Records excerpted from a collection
▶
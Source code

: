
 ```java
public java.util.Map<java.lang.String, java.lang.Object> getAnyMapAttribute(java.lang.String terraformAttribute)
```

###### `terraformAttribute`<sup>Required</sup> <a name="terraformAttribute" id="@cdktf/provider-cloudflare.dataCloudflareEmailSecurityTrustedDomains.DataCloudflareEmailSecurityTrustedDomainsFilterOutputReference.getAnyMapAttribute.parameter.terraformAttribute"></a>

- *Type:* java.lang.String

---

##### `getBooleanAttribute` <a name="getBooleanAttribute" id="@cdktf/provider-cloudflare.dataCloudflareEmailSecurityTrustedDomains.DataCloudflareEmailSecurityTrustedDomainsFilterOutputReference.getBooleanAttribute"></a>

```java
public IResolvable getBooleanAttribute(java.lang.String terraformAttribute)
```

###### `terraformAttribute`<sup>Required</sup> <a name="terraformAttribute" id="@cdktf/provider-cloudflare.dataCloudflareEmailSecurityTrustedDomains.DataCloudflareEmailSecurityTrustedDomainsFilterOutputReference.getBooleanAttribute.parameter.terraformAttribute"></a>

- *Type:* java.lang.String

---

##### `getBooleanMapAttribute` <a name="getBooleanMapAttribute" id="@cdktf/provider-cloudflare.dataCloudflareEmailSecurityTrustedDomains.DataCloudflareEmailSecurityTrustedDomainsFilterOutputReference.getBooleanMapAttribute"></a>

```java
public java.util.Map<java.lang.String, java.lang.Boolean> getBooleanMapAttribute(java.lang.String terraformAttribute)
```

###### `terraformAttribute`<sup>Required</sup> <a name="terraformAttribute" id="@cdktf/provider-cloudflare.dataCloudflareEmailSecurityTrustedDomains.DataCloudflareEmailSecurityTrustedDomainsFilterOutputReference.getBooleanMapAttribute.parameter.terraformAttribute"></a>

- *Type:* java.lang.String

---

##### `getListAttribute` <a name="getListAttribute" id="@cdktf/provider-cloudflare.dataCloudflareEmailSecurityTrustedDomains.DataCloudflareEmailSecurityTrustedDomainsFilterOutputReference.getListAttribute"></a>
◀
▶
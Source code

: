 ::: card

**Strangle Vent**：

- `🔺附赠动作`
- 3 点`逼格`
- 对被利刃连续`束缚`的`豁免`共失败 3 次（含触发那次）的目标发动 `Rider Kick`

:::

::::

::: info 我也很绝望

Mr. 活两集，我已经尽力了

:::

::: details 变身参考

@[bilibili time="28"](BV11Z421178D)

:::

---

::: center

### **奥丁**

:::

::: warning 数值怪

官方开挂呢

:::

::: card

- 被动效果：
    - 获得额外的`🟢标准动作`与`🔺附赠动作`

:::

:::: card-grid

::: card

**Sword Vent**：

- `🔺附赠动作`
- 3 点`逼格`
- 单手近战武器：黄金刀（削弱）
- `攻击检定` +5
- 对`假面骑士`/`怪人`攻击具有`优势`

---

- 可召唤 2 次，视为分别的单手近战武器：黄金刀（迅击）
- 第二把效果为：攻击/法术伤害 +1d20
◀
• **Required action**
Report the lines above that contain "getBooleanAttribute".

• **Written answer**
##### `getBooleanAttribute` <a name="getBooleanAttribute" id="@cdktf/provider-cloudflare.dataCloudflareEmailSecurityTrustedDomains.DataCloudflareEmailSecurityTrustedDomainsFilterOutputReference.getBooleanAttribute"></a>
public IResolvable getBooleanAttribute(java.lang.String terraformAttribute)
###### `terraformAttribute`<sup>Required</sup> <a name="terraformAttribute" id="@cdktf/provider-cloudflare.dataCloudflareEmailSecurityTrustedDomains.DataCloudflareEmailSecurityTrustedDomainsFilterOutputReference.getBooleanAttribute.parameter.terraformAttribute"></a>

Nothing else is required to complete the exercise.